Career
He worked as a director of a family shirt manufacturing company. He was elected to Craigavon Borough Council in 1973, and held his seat until he stood down in 1989. He stood for the party in Fermanagh and South Tyrone at the Northern Ireland Constitutional Convention election in 1975, but was not elected.
He then moved to Armagh, which he contested at the 1979 United Kingdom general election, but took only 8.6% of the vote.
In 1987, he was seriously injured in an assassination attempt on his life by the Irish National Liberation Army, but recovered fully. He fell out with the Democratic Unionist Party in 1993, in a dispute over candidate selection, and was expelled from the party.
Calvert stood as an independent candidate in Craigavon at the 2001 local elections, and narrowly missed taking a seat. He stood again in 2005, without success.
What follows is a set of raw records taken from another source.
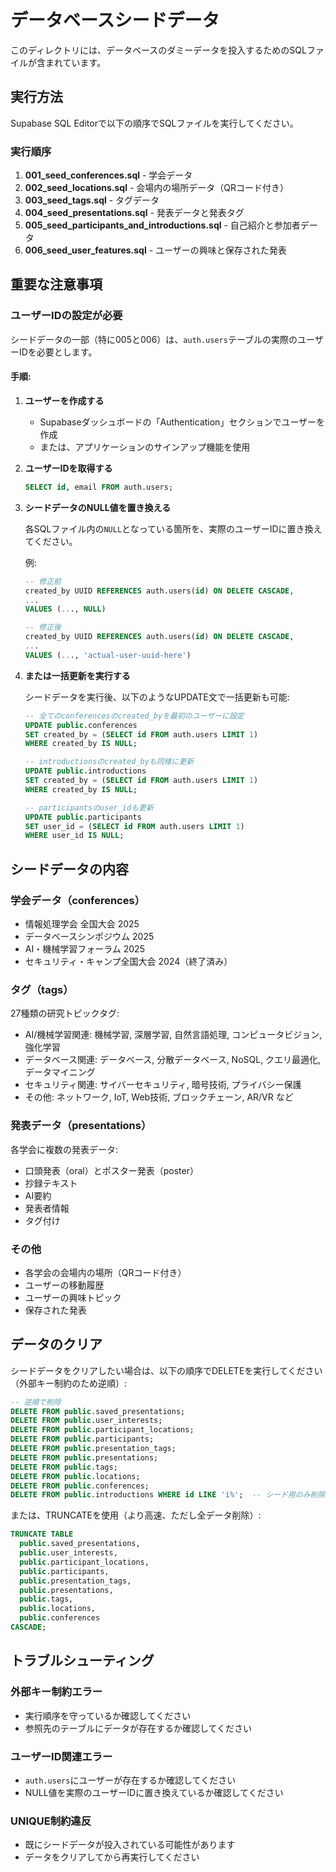 # データベースシードデータ

このディレクトリには、データベースのダミーデータを投入するためのSQLファイルが含まれています。

## 実行方法

Supabase SQL Editorで以下の順序でSQLファイルを実行してください。

### 実行順序

1. **001_seed_conferences.sql** - 学会データ
2. **002_seed_locations.sql** - 会場内の場所データ（QRコード付き）
3. **003_seed_tags.sql** - タグデータ
4. **004_seed_presentations.sql** - 発表データと発表タグ
5. **005_seed_participants_and_introductions.sql** - 自己紹介と参加者データ
6. **006_seed_user_features.sql** - ユーザーの興味と保存された発表

## 重要な注意事項

### ユーザーIDの設定が必要

シードデータの一部（特に005と006）は、`auth.users`テーブルの実際のユーザーIDを必要とします。

#### 手順:

1. **ユーザーを作成する**
   - Supabaseダッシュボードの「Authentication」セクションでユーザーを作成
   - または、アプリケーションのサインアップ機能を使用

2. **ユーザーIDを取得する**
   ```sql
   SELECT id, email FROM auth.users;
   ```

3. **シードデータのNULL値を置き換える**

   各SQLファイル内の`NULL`となっている箇所を、実際のユーザーIDに置き換えてください。

   例:
   ```sql
   -- 修正前
   created_by UUID REFERENCES auth.users(id) ON DELETE CASCADE,
   ...
   VALUES (..., NULL)

   -- 修正後
   created_by UUID REFERENCES auth.users(id) ON DELETE CASCADE,
   ...
   VALUES (..., 'actual-user-uuid-here')
   ```

4. **または一括更新を実行する**

   シードデータを実行後、以下のようなUPDATE文で一括更新も可能:
   ```sql
   -- 全てのconferencesのcreated_byを最初のユーザーに設定
   UPDATE public.conferences
   SET created_by = (SELECT id FROM auth.users LIMIT 1)
   WHERE created_by IS NULL;

   -- introductionsのcreated_byも同様に更新
   UPDATE public.introductions
   SET created_by = (SELECT id FROM auth.users LIMIT 1)
   WHERE created_by IS NULL;

   -- participantsのuser_idも更新
   UPDATE public.participants
   SET user_id = (SELECT id FROM auth.users LIMIT 1)
   WHERE user_id IS NULL;
   ```

## シードデータの内容

### 学会データ（conferences）
- 情報処理学会 全国大会 2025
- データベースシンポジウム 2025
- AI・機械学習フォーラム 2025
- セキュリティ・キャンプ全国大会 2024（終了済み）

### タグ（tags）
27種類の研究トピックタグ:
- AI/機械学習関連: 機械学習, 深層学習, 自然言語処理, コンピュータビジョン, 強化学習
- データベース関連: データベース, 分散データベース, NoSQL, クエリ最適化, データマイニング
- セキュリティ関連: サイバーセキュリティ, 暗号技術, プライバシー保護
- その他: ネットワーク, IoT, Web技術, ブロックチェーン, AR/VR など

### 発表データ（presentations）
各学会に複数の発表データ:
- 口頭発表（oral）とポスター発表（poster）
- 抄録テキスト
- AI要約
- 発表者情報
- タグ付け

### その他
- 各学会の会場内の場所（QRコード付き）
- ユーザーの移動履歴
- ユーザーの興味トピック
- 保存された発表

## データのクリア

シードデータをクリアしたい場合は、以下の順序でDELETEを実行してください（外部キー制約のため逆順）:

```sql
-- 逆順で削除
DELETE FROM public.saved_presentations;
DELETE FROM public.user_interests;
DELETE FROM public.participant_locations;
DELETE FROM public.participants;
DELETE FROM public.presentation_tags;
DELETE FROM public.presentations;
DELETE FROM public.tags;
DELETE FROM public.locations;
DELETE FROM public.conferences;
DELETE FROM public.introductions WHERE id LIKE 'i%';  -- シード用のみ削除
```

または、TRUNCATEを使用（より高速、ただし全データ削除）:

```sql
TRUNCATE TABLE
  public.saved_presentations,
  public.user_interests,
  public.participant_locations,
  public.participants,
  public.presentation_tags,
  public.presentations,
  public.tags,
  public.locations,
  public.conferences
CASCADE;
```

## トラブルシューティング

### 外部キー制約エラー
- 実行順序を守っているか確認してください
- 参照先のテーブルにデータが存在するか確認してください

### ユーザーID関連エラー
- `auth.users`にユーザーが存在するか確認してください
- NULL値を実際のユーザーIDに置き換えているか確認してください

### UNIQUE制約違反
- 既にシードデータが投入されている可能性があります
- データをクリアしてから再実行してください
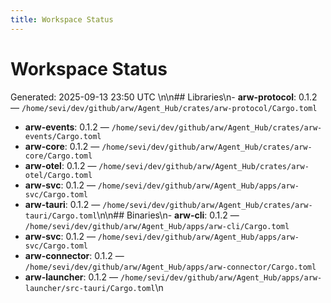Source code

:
 ```yaml
---
title: Workspace Status
---
```


# Workspace Status

Generated: 2025-09-13 23:50 UTC
\n\n## Libraries\n- **arw-protocol**: 0.1.2 — `/home/sevi/dev/github/arw/Agent_Hub/crates/arw-protocol/Cargo.toml`
- **arw-events**: 0.1.2 — `/home/sevi/dev/github/arw/Agent_Hub/crates/arw-events/Cargo.toml`
- **arw-core**: 0.1.2 — `/home/sevi/dev/github/arw/Agent_Hub/crates/arw-core/Cargo.toml`
- **arw-otel**: 0.1.2 — `/home/sevi/dev/github/arw/Agent_Hub/crates/arw-otel/Cargo.toml`
- **arw-svc**: 0.1.2 — `/home/sevi/dev/github/arw/Agent_Hub/apps/arw-svc/Cargo.toml`
- **arw-tauri**: 0.1.2 — `/home/sevi/dev/github/arw/Agent_Hub/crates/arw-tauri/Cargo.toml`\n\n## Binaries\n- **arw-cli**: 0.1.2 — `/home/sevi/dev/github/arw/Agent_Hub/apps/arw-cli/Cargo.toml`
- **arw-svc**: 0.1.2 — `/home/sevi/dev/github/arw/Agent_Hub/apps/arw-svc/Cargo.toml`
- **arw-connector**: 0.1.2 — `/home/sevi/dev/github/arw/Agent_Hub/apps/arw-connector/Cargo.toml`
- **arw-launcher**: 0.1.2 — `/home/sevi/dev/github/arw/Agent_Hub/apps/arw-launcher/src-tauri/Cargo.toml`\n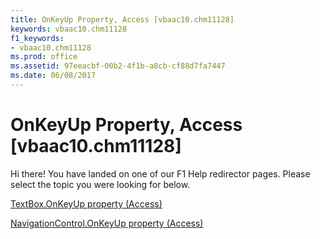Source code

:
 ```yaml
---
title: OnKeyUp Property, Access [vbaac10.chm11128]
keywords: vbaac10.chm11128
f1_keywords:
- vbaac10.chm11128
ms.prod: office
ms.assetid: 97eeacbf-00b2-4f1b-a8cb-cf88d7fa7447
ms.date: 06/08/2017
---
```



# OnKeyUp Property, Access [vbaac10.chm11128]

Hi there! You have landed on one of our F1 Help redirector pages. Please select the topic you were looking for below.

[TextBox.OnKeyUp property (Access)](http://msdn.microsoft.com/library/77ebdf97-ae3f-73f4-d670-3c99d1f4f87d%28Office.15%29.aspx)

[NavigationControl.OnKeyUp property (Access)](http://msdn.microsoft.com/library/ac069657-a9de-79f2-2e7c-92e151228f2a%28Office.15%29.aspx)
In 2006, he attended a meeting of critics of the Belfast Agreement, addressed by Robert McCartney of the United Kingdom Unionist Party, but at the Northern Ireland Assembly election, 2007 he stood as an independent again, this time in Upper Bann, taking 3.1% of the vote.
Following the elections, Calvert joined Traditional Unionist Voice, and stood for the party in a by-election to Craigavon Borough Council in January 2010, taking a distant second place.